PROMPT:
Below are entries. Reproduce exactly the lines between the line holding "your typing speed." and the line holding "- Personal Profile: Your", inclusive, and only those.

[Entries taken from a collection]
****************************************
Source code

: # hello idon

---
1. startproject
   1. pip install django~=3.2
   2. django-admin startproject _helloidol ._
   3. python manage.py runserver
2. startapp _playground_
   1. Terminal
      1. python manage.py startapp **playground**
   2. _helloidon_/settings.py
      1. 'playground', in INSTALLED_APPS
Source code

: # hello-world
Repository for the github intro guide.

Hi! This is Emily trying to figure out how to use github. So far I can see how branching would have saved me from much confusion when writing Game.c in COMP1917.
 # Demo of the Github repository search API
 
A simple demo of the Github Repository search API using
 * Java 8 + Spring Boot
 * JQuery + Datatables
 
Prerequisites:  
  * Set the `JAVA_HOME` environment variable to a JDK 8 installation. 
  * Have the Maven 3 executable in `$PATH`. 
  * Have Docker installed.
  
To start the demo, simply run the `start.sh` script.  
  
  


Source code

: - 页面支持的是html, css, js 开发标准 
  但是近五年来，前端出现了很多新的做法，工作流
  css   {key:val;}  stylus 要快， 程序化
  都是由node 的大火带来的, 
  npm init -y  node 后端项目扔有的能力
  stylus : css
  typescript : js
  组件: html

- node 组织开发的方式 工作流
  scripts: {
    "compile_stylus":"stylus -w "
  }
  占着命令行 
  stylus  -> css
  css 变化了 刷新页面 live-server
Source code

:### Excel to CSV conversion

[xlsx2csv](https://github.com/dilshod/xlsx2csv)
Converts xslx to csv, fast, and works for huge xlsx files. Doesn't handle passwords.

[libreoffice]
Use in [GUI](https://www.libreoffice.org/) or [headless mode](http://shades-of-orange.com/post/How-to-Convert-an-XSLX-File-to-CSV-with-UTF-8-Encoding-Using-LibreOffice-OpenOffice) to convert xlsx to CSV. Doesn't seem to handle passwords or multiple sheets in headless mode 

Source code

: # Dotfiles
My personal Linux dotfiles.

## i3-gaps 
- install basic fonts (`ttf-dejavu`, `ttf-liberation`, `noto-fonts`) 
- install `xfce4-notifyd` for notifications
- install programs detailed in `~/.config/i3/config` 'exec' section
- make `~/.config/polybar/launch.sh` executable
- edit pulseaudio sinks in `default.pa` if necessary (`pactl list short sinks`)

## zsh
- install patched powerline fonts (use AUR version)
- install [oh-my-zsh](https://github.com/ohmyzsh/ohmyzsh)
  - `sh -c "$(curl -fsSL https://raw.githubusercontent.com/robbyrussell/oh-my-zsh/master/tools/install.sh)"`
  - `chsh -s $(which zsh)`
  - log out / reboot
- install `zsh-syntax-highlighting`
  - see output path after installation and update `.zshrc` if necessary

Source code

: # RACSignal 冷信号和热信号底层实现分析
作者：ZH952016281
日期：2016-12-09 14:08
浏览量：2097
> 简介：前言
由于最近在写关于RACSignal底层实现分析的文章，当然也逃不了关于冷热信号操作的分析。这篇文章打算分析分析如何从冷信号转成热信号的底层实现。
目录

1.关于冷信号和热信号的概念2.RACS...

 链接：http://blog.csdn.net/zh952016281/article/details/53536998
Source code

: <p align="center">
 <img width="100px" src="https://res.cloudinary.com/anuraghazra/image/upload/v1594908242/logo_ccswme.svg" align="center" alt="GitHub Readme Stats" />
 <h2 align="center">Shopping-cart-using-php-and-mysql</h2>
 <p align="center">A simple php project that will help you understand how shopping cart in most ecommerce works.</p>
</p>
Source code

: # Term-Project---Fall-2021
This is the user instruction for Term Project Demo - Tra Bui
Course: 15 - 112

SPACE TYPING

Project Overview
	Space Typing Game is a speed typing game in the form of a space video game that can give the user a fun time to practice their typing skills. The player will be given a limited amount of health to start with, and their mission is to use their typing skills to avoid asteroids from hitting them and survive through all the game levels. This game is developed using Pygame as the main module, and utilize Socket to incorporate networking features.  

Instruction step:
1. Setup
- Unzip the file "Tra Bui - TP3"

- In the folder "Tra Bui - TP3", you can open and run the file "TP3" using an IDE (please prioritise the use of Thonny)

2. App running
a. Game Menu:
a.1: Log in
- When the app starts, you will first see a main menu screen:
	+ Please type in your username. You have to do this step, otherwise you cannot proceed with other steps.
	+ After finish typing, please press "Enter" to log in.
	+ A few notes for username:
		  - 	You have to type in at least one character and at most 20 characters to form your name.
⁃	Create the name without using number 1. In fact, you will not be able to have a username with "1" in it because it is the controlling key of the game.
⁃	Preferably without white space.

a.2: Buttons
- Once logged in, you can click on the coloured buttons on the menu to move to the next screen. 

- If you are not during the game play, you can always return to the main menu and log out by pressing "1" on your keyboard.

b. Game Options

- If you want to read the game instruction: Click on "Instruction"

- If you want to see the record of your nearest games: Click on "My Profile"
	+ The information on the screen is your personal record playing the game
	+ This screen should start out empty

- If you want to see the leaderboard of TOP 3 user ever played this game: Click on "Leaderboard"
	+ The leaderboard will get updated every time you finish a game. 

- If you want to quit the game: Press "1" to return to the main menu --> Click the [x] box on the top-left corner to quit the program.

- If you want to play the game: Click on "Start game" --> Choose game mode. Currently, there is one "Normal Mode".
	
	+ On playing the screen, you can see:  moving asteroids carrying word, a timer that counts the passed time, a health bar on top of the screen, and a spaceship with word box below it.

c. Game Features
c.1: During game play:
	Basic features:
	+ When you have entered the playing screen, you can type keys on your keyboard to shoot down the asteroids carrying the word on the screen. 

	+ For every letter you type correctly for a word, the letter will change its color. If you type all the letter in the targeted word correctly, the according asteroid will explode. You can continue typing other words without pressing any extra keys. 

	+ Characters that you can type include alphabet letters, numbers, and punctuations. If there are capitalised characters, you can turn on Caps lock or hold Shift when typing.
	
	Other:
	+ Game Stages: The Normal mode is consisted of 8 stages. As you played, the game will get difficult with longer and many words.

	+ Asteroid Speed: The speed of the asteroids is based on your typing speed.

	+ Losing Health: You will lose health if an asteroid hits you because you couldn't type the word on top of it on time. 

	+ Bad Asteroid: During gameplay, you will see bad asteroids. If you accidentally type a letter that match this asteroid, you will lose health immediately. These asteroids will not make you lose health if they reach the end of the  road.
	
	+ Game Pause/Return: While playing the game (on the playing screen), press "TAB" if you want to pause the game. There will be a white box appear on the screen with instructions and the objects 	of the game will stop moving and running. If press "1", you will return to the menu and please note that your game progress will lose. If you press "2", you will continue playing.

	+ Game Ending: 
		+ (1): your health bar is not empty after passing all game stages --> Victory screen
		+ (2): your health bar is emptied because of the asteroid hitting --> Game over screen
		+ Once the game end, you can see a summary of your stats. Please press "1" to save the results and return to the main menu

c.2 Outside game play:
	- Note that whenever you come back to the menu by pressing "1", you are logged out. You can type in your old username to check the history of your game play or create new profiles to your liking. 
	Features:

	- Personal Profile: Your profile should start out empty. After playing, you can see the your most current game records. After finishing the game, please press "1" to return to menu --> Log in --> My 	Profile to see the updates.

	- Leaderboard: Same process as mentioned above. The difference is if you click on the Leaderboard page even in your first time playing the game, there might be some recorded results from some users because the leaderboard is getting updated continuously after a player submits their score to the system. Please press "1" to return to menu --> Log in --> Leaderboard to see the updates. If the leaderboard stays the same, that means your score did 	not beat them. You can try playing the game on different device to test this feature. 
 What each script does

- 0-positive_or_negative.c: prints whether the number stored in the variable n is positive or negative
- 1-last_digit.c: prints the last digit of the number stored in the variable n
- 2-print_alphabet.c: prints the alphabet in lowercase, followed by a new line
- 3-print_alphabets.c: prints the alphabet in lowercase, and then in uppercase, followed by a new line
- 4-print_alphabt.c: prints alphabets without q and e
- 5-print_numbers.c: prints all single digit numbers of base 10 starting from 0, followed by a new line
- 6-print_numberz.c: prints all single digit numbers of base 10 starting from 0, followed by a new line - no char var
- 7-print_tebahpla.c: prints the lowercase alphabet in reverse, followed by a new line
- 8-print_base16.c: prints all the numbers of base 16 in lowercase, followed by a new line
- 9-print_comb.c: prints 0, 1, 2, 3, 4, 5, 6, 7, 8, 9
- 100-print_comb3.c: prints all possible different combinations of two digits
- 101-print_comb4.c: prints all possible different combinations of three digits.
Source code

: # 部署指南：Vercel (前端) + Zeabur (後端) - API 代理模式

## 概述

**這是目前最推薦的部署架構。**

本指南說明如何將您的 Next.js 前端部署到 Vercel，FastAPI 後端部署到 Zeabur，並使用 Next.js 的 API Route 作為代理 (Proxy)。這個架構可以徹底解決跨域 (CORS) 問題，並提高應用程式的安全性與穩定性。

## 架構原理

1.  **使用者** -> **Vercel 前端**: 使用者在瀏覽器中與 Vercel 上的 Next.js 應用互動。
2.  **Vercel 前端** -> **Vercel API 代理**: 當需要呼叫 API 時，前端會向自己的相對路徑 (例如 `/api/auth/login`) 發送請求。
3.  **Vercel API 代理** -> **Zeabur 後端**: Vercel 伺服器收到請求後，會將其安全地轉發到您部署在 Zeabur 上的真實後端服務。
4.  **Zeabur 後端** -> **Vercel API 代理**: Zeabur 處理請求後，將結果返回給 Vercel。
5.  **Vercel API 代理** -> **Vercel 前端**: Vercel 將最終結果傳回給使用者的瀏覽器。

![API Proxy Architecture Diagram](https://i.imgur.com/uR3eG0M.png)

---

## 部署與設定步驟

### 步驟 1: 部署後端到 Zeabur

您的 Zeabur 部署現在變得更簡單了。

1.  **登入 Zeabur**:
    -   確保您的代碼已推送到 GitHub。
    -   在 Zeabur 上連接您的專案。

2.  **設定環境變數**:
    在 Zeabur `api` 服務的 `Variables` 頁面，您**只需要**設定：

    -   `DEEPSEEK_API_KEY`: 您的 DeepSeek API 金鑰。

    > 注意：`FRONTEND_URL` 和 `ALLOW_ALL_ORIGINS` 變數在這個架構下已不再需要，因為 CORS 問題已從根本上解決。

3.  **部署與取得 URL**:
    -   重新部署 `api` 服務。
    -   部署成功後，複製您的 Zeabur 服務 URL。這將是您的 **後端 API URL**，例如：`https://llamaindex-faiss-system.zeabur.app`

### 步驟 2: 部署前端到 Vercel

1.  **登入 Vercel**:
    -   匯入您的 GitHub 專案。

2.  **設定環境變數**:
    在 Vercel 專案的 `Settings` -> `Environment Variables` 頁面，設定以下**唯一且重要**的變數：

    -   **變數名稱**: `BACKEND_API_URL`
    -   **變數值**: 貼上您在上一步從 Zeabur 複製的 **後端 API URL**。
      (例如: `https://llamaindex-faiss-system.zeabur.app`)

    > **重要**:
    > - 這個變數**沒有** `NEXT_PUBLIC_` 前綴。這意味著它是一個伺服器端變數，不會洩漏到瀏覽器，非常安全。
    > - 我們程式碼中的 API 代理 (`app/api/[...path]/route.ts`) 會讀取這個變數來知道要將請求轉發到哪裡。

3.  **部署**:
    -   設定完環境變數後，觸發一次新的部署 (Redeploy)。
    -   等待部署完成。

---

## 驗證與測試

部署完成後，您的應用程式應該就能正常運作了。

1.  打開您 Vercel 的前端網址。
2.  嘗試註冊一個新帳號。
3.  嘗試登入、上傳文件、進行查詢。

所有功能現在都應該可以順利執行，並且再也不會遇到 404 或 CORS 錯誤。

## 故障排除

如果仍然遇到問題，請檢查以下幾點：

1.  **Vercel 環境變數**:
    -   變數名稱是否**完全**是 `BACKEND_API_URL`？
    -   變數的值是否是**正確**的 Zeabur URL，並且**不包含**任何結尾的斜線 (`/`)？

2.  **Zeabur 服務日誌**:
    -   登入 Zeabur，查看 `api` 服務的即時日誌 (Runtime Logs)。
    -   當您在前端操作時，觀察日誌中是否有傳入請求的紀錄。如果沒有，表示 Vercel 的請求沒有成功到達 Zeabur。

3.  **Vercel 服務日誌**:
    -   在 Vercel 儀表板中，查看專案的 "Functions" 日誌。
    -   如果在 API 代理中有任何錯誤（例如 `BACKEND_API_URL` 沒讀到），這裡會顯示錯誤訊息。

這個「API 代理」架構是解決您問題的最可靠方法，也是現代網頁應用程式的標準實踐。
****************************************
SOLUTION FOR THIS PROBLEM:
	+ Asteroid Speed: The speed of the asteroids is based on your typing speed.

	+ Losing Health: You will lose health if an asteroid hits you because you couldn't type the word on top of it on time. 

	+ Bad Asteroid: During gameplay, you will see bad asteroids. If you accidentally type a letter that match this asteroid, you will lose health immediately. These asteroids will not make you lose health if they reach the end of the  road.
	
	+ Game Pause/Return: While playing the game (on the playing screen), press "TAB" if you want to pause the game. There will be a white box appear on the screen with instructions and the objects 	of the game will stop moving and running. If press "1", you will return to the menu and please note that your game progress will lose. If you press "2", you will continue playing.

	+ Game Ending: 
		+ (1): your health bar is not empty after passing all game stages --> Victory screen
		+ (2): your health bar is emptied because of the asteroid hitting --> Game over screen
		+ Once the game end, you can see a summary of your stats. Please press "1" to save the results and return to the main menu

c.2 Outside game play:
	- Note that whenever you come back to the menu by pressing "1", you are logged out. You can type in your old username to check the history of your game play or create new profiles to your liking. 
	Features:

	- Personal Profile: Your profile should start out empty. After playing, you can see the your most current game records. After finishing the game, please press "1" to return to menu --> Log in --> My 	Profile to see the updates.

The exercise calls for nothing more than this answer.